In 1830, the British consul, Mr MacKenzie, said of the « indigenous » Creoles, « The only effective work is performed by the surviving Africans who, contrary to their offspring who live on the plains, have retreated into the mountains where they cultivate a few plots of lands that they have self-appropriated, hidden from and totally forgotten by the rest of the world. »(9) The author later says, « No governmental measures are capable of setting these young Creoles to work, nor will they succeed in overthrowing their vagabond habits and licentious ways » (10).
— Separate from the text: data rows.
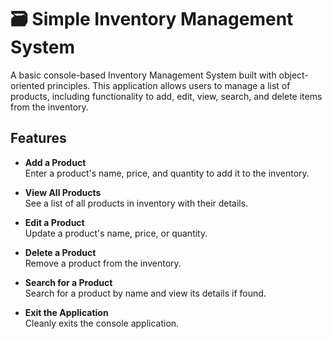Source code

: # 🗃️ Simple Inventory Management System

A basic console-based Inventory Management System built with object-oriented principles. This application allows users to manage a list of products, including functionality to add, edit, view, search, and delete items from the inventory.

## Features

- **Add a Product**  
  Enter a product's name, price, and quantity to add it to the inventory.

- **View All Products**  
  See a list of all products in inventory with their details.

- **Edit a Product**  
  Update a product's name, price, or quantity.

- **Delete a Product**  
  Remove a product from the inventory.

- **Search for a Product**  
  Search for a product by name and view its details if found.

- **Exit the Application**  
  Cleanly exits the console application.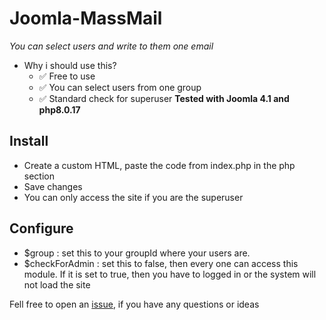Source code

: # Joomla-MassMail

*You can select users and write to them one email*

* Why i should use this?
    * ✅ Free to use
    * ✅ You can select users from one group
    * ✅ Standard check for superuser
__Tested with Joomla 4.1 and php8.0.17__

## Install
- Create a custom HTML, paste the code from index.php in the php section
- Save changes
- You can only access the site if you are the superuser

## Configure
- $group : set this to your groupId where your users are.
- $checkForAdmin : set this to false, then every one can access this module. If it is set to true, then you have to logged in or the system will not load the site

Fell free to open an <a href="https://github.com/Marius1342/joomla-welcome/issues">issue</a>, if you have any questions or ideas
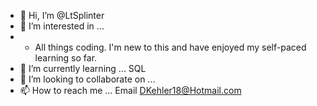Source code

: - 👋 Hi, I’m @LtSplinter
- 👀 I’m interested in ... 
- - All things coding. I'm new to this and have enjoyed my self-paced learning so far.
- 🌱 I’m currently learning ... SQL
- 💞️ I’m looking to collaborate on ...
- 📫 How to reach me ... Email DKehler18@Hotmail.com

<!---
LtSplinter/LtSplinter is a ✨ special ✨ repository because its `README.md` (this file) appears on your GitHub profile.
You can click the Preview link to take a look at your changes.
--->
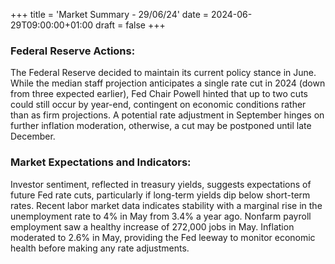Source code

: +++
title = 'Market Summary - 29/06/24'
date = 2024-06-29T09:00:00+01:00
draft = false
+++

### Federal Reserve Actions:
The Federal Reserve decided to maintain its current policy stance in June. While the median staff projection anticipates a single rate cut in 2024 (down from three expected earlier), Fed Chair Powell hinted that up to two cuts could still occur by year-end, contingent on economic conditions rather than as firm projections. A potential rate adjustment in September hinges on further inflation moderation, otherwise, a cut may be postponed until late December.

### Market Expectations and Indicators:
Investor sentiment, reflected in treasury yields, suggests expectations of future Fed rate cuts, particularly if long-term yields dip below short-term rates. Recent labor market data indicates stability with a marginal rise in the unemployment rate to 4% in May from 3.4% a year ago. Nonfarm payroll employment saw a healthy increase of 272,000 jobs in May. Inflation moderated to 2.6% in May, providing the Fed leeway to monitor economic health before making any rate adjustments.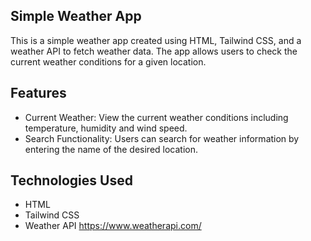 ## Simple Weather App
This is a simple weather app created using HTML, Tailwind CSS, and a weather API to fetch weather data. The app allows users to check the current weather conditions for a given location.

## Features
* Current Weather: View the current weather conditions including temperature, humidity and wind speed.
* Search Functionality: Users can search for weather information by entering the name of the desired location.

## Technologies Used
* HTML
* Tailwind CSS
* Weather API https://www.weatherapi.com/
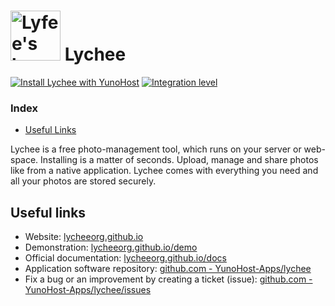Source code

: # <img src="/images/lychee_logo.png" width="80px" alt="Lyfee's logo"> Lychee

[![Install Lychee with YunoHost](https://install-app.yunohost.org/install-with-yunohost.svg)](https://install-app.yunohost.org/?app=lychee) [![Integration level](https://dash.yunohost.org/integration/lychee.svg)](https://dash.yunohost.org/appci/app/lychee)

### Index

- [Useful Links](#useful-links)

Lychee is a free photo-management tool, which runs on your server or web-space. Installing is a matter of seconds. Upload, manage and share photos like from a native application. Lychee comes with everything you need and all your photos are stored securely.

## Useful links

 + Website: [lycheeorg.github.io](https://lycheeorg.github.io/)
 + Demonstration: [lycheeorg.github.io/demo](https://lycheeorg.github.io/demo/)
 + Official documentation: [lycheeorg.github.io/docs](https://lycheeorg.github.io/docs/)
 + Application software repository: [github.com - YunoHost-Apps/lychee](https://github.com/YunoHost-Apps/lychee_ynh)
 + Fix a bug or an improvement by creating a ticket (issue): [github.com - YunoHost-Apps/lychee/issues](https://github.com/YunoHost-Apps/lychee_ynh/issues)
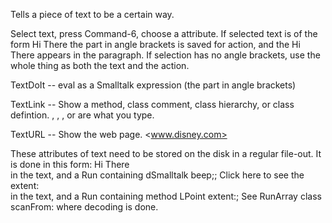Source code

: Tells a piece of text to be a certain way.

Select text, press Command-6, choose a attribute.  If selected text is of the form 
	Hi There<Smalltalk beep>
the part in angle brackets is saved for action, and the Hi There appears in the paragraph.  If selection has no angle brackets, use the whole thing as both the text and the action.

TextDoIt  --  eval as a Smalltalk expression (the part in angle brackets)

TextLink -- Show a method, class comment, class hierarchy, or class defintion.
	<Point extent:>, <Point Comment>, <Point Hierarchy>, or <Point Defintion> are what you type.

TextURL -- Show the web page. <www.disney.com>

These attributes of text need to be stored on the disk in a regular file-out.  It is done in this form: 	Hi There   
	in the text, and a Run containing   dSmalltalk beep;;
	Click here to see the extent:   
	in the text, and a Run containing   method LPoint extent:;
See RunArray class scanFrom: where decoding is done.
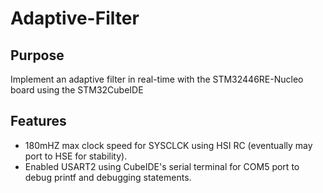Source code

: # Adaptive-Filter

## Purpose

Implement an adaptive filter in real-time with the STM32446RE-Nucleo board using the STM32CubeIDE

## Features
* 180mHZ max clock speed for SYSCLCK using HSI RC (eventually may port to HSE for stability).
* Enabled USART2 using CubeIDE's serial terminal for COM5 port to debug printf and debugging statements.
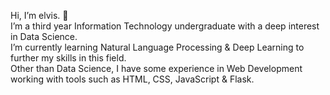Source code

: Hi, I’m elvis. 👋 <br/>
I’m a third year Information Technology undergraduate with a deep interest in Data Science. <br/>
I’m currently learning Natural Language Processing & Deep Learning to further my skills in this field. <br/>
Other than Data Science, I have some experience in Web Development working with tools such as HTML, CSS, JavaScript & Flask.




<!---
avocadopelvis/avocadopelvis is a ✨ special ✨ repository because its `README.md` (this file) appears on your GitHub profile.
You can click the Preview link to take a look at your changes.
--->
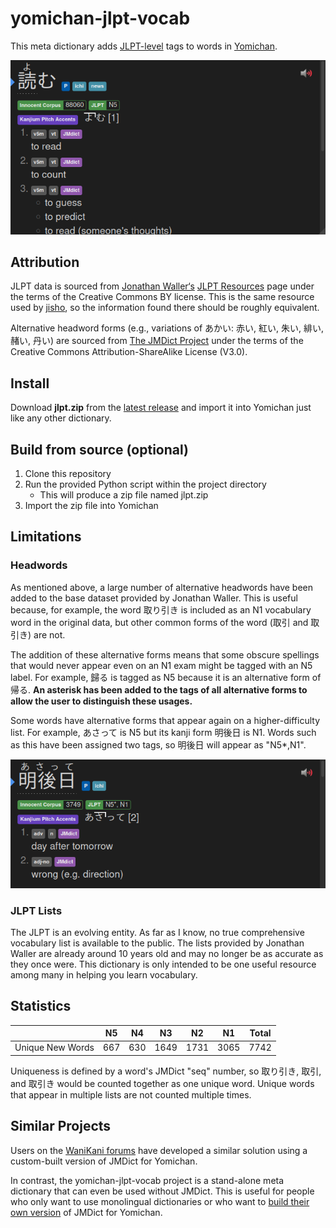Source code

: # yomichan-jlpt-vocab

This meta dictionary adds
[JLPT-level](https://www.jlpt.jp/e/about/levelsummary.html) tags to
words in [Yomichan](https://foosoft.net/projects/yomichan/).

![N5 tag on the word 読む](example.png)

## Attribution

JLPT data is sourced from [Jonathan
Waller‘s](http://www.tanos.co.uk/contact/) [JLPT
Resources](http://www.tanos.co.uk/jlpt/) page under the terms of the
Creative Commons BY license. This is the same resource used by
[jisho](https://jisho.org/), so the information found there should be
roughly equivalent.

Alternative headword forms (e.g., variations of あかい: 赤い, 紅い,
朱い, 緋い, 赭い, 丹い) are sourced from [The JMDict
Project](https://www.edrdg.org/jmdict/j_jmdict.html) under the terms
of the Creative Commons Attribution-ShareAlike License (V3.0).

## Install

Download **jlpt.zip** from the [latest
release](https://github.com/stephenmk/yomichan-jlpt-vocab/releases/latest)
and import it into Yomichan just like any other dictionary.

## Build from source (optional)

1. Clone this repository
2. Run the provided Python script within the project directory
    - This will produce a zip file named jlpt.zip
3. Import the zip file into Yomichan

## Limitations

### Headwords

As mentioned above, a large number of alternative headwords have been
added to the base dataset provided by Jonathan Waller. This is useful
because, for example, the word 取り引き is included as an N1
vocabulary word in the original data, but other common forms of the
word (取引 and 取引き) are not.

The addition of these alternative forms means that some obscure
spellings that would never appear even on an N1 exam might be tagged
with an N5 label. For example, 歸る is tagged as N5 because it is an
alternative form of 帰る. **An asterisk has been added to the tags of
all alternative forms to allow the user to distinguish these usages.**

Some words have alternative forms that appear again on a
higher-difficulty list. For example, あさって is N5 but its kanji form
明後日 is N1. Words such as this have been assigned two tags, so
明後日 will appear as "N5*,N1".

![N5* and N1 tags on the word 明後日](example2.png)

### JLPT Lists

The JLPT is an evolving entity. As far as I know, no true
comprehensive vocabulary list is available to the public. The lists
provided by Jonathan Waller are already around 10 years old and may no
longer be as accurate as they once were. This dictionary is only
intended to be one useful resource among many in helping you learn
vocabulary.

## Statistics

| | N5 | N4 | N3 | N2 | N1 | Total |
|-|-|-|-|-|-|-|
| Unique New Words | 667  | 630 | 1649 | 1731 | 3065 | 7742 |

Uniqueness is defined by a word's JMDict "seq" number, so 取り引き,
取引, and 取引き would be counted together as one unique word.
Unique words that appear in multiple lists are not counted multiple
times.


## Similar Projects

Users on the [WaniKani
forums](https://community.wanikani.com/t/yomichan-and-wanikanijlpt-tags/37535)
have developed a similar solution using a custom-built version of
JMDict for Yomichan.

In contrast, the yomichan-jlpt-vocab project is a stand-alone meta
dictionary that can even be used without JMDict. This is useful for
people who only want to use monolingual dictionaries or who want to
[build their own
version](https://foosoft.net/projects/yomichan-import/) of JMDict for
Yomichan.
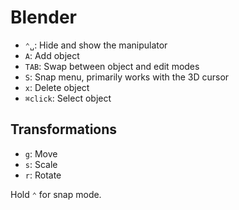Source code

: # Blender

- `⌃␣`: Hide and show the manipulator
- `A`: Add object
- `TAB`: Swap between object and edit modes
- `S`: Snap menu, primarily works with the 3D cursor
- `x`: Delete object
- `⌘click`: Select object

## Transformations

- `g`: Move
- `s`: Scale
- `r`: Rotate

Hold `⌃` for snap mode.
In 1835, Reverend S.W. Hanna wrote down a similar account by an English landowner who had moved there five years after the French left. He first stated that he originally had no trouble finding the necessary labour but that, « the new generation has not been raised with the same regular work habits. This is why they constitute a lazy, useless, element »(11). For his part, the Haitian historian and geographer Beaubrun Ardouin narrates just a few years later in his Géographie d’Haïti in 1848 that the last Africans were extremely faithful to their place of work, even when it was in a former colonial residence. With time, the divide seemed to become increasingly definite. The fate of these two generations of Creoles was sealed during the first few years of independence, with the colonial Creoles seizing power.
As the historian Madiou noted in 1850, « Since the Independence, we have seen the birth of a new generation. It is divided into two classes: the one living in the towns has acquired the knowledge (…) that gave them the first instincts of European civilisation, the other is composed almost entirely of labourers (…) and grew up with the African customs that are practised in the country. »(12)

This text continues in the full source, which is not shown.